The first-ever Tuscan GP is likely be remembered not for the wheel-to-wheel racing it delivered, but for the drama that characterised it from the very first lap. While not anyone’s fault per se, the AlphaTauri of Pierre Gasly, who won his first-ever race at this year’s Italian GP, and the Alfa Romeo of Kimi Räikkönen made contact which resulted in a cloud of dust and parts.
While the safety car that followed this incident made its way back into the pits, the concertina effect of drivers trying to get a head-start with the Lap 7 race restart, resulted in the other Alfa Romeo of Antonio Giovinazzi rear-ending the Haas of
Kevin Magnussen causing a multimillion dollar incident in collateral damage. Some experts reckon that this was a result of Mugello’s layout, while others blamed Valtteri Viktor Bottas (who was leading the pack) for setting an inconsistent pace. The F1 rulebook, however, states that the race leader can set the restart pace in order to protect themselves from the threat behind, in this instance his teammate, Lewis Hamilton – so no, the number 77 Merc is technically not at fault.
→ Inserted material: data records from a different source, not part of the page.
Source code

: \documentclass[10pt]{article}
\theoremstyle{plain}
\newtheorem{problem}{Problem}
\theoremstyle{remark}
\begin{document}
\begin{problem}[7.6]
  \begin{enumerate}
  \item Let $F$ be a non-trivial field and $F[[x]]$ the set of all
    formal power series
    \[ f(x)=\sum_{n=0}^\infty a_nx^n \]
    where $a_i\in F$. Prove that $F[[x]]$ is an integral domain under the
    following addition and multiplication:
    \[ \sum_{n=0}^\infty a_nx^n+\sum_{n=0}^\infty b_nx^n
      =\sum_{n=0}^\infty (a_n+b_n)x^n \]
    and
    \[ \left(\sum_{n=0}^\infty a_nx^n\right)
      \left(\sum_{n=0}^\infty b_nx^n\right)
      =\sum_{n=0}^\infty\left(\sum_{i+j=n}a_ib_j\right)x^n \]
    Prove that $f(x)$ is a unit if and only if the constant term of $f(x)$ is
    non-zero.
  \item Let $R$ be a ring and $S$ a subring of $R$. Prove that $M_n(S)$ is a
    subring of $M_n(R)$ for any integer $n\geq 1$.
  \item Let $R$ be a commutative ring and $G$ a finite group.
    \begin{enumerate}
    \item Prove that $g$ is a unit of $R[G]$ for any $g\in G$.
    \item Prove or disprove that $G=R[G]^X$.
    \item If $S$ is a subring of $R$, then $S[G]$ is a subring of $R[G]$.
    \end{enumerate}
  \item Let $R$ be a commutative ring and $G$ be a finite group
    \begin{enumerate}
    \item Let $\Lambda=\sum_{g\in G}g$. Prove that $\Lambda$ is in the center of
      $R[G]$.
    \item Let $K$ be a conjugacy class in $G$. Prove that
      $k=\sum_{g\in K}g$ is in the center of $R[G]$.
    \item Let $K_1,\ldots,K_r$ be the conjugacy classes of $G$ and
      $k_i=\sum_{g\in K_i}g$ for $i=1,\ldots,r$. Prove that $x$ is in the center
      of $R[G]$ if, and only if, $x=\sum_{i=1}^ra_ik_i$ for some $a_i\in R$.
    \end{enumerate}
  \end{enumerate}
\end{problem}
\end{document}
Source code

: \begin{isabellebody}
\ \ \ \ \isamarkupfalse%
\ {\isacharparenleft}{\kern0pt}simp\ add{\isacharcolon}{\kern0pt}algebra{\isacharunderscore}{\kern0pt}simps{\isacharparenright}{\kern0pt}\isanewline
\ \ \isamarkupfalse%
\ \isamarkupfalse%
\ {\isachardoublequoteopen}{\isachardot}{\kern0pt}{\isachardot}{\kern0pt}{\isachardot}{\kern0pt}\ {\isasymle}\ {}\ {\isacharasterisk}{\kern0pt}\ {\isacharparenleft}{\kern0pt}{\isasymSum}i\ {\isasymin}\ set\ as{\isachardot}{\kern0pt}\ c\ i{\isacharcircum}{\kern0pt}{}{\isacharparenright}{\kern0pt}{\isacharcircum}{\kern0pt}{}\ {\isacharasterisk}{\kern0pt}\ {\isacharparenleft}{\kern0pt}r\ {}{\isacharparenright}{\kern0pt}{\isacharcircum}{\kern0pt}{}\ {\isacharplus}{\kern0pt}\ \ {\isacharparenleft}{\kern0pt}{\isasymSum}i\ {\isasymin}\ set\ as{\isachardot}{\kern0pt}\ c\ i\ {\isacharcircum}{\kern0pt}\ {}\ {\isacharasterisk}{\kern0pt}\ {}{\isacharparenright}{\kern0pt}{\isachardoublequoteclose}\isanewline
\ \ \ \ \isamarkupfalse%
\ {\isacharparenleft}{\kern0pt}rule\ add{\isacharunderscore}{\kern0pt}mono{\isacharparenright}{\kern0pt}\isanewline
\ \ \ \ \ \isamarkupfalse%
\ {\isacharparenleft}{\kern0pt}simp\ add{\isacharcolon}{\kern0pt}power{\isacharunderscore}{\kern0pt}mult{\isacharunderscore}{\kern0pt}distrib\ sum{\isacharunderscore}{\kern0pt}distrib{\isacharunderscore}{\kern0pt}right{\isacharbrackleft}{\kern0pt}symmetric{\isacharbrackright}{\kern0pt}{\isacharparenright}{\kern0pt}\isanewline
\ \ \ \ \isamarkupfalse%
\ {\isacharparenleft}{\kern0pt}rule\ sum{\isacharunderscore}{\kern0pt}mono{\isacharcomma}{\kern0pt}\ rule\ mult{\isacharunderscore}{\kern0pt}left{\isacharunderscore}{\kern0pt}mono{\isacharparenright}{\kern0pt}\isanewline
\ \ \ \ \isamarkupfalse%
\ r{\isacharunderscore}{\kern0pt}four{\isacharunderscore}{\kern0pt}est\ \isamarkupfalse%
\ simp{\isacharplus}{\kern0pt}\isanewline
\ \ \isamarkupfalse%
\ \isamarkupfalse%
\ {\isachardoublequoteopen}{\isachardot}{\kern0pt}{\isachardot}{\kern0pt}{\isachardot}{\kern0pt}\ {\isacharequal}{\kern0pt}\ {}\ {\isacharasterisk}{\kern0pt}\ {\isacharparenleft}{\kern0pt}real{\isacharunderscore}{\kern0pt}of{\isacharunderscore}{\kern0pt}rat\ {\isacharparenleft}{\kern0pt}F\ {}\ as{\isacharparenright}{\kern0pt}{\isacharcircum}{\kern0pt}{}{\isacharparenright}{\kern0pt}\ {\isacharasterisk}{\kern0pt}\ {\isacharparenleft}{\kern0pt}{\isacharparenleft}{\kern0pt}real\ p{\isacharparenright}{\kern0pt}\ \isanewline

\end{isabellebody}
It was relatively smooth-sailing from there onwards as only little more than half of the remaining field performed a standing restart that played well into
Hamilton’s hands as he claimed the lead.
On Lap 43, however, another safety car and the second red flag of the race was deployed as the Racing Point of Lance Stroll spun into the barriers following what he reported to be a puncture – just another ruined tyre in a season where the larger theme has not been that of engine performance, but rather tyre management.
The outright pace of Mercs proved to still be that of race-winning quality, with Alex Albon – the mild-mannered Thai driver who had been deprived of two previous podium positions by Lewis Hamilton – finally securing the third step during a race that will surely be remembered for some time.